§ SUPPLIED DATA:
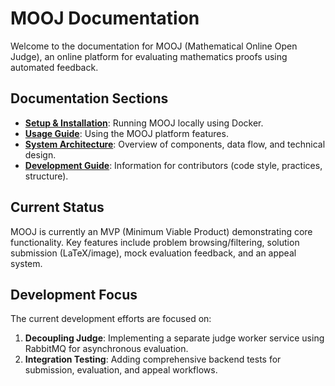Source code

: # MOOJ Documentation

Welcome to the documentation for MOOJ (Mathematical Online Open Judge), an online platform for evaluating mathematics proofs using automated feedback.

## Documentation Sections

*   **[Setup & Installation](./setup.md)**: Running MOOJ locally using Docker.
*   **[Usage Guide](./usage.md)**: Using the MOOJ platform features.
*   **[System Architecture](./architecture.md)**: Overview of components, data flow, and technical design.
*   **[Development Guide](./development.md)**: Information for contributors (code style, practices, structure).

## Current Status

MOOJ is currently an MVP (Minimum Viable Product) demonstrating core functionality. Key features include problem browsing/filtering, solution submission (LaTeX/image), mock evaluation feedback, and an appeal system.

## Development Focus

The current development efforts are focused on:

1.  **Decoupling Judge**: Implementing a separate judge worker service using RabbitMQ for asynchronous evaluation.
2.  **Integration Testing**: Adding comprehensive backend tests for submission, evaluation, and appeal workflows.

§ TASK: Lines in the data that hold "feedback" must be located and copied.

§ WRITTEN RESPONSE:
Welcome to the documentation for MOOJ (Mathematical Online Open Judge), an online platform for evaluating mathematics proofs using automated feedback.
MOOJ is currently an MVP (Minimum Viable Product) demonstrating core functionality. Key features include problem browsing/filtering, solution submission (LaTeX/image), mock evaluation feedback, and an appeal system.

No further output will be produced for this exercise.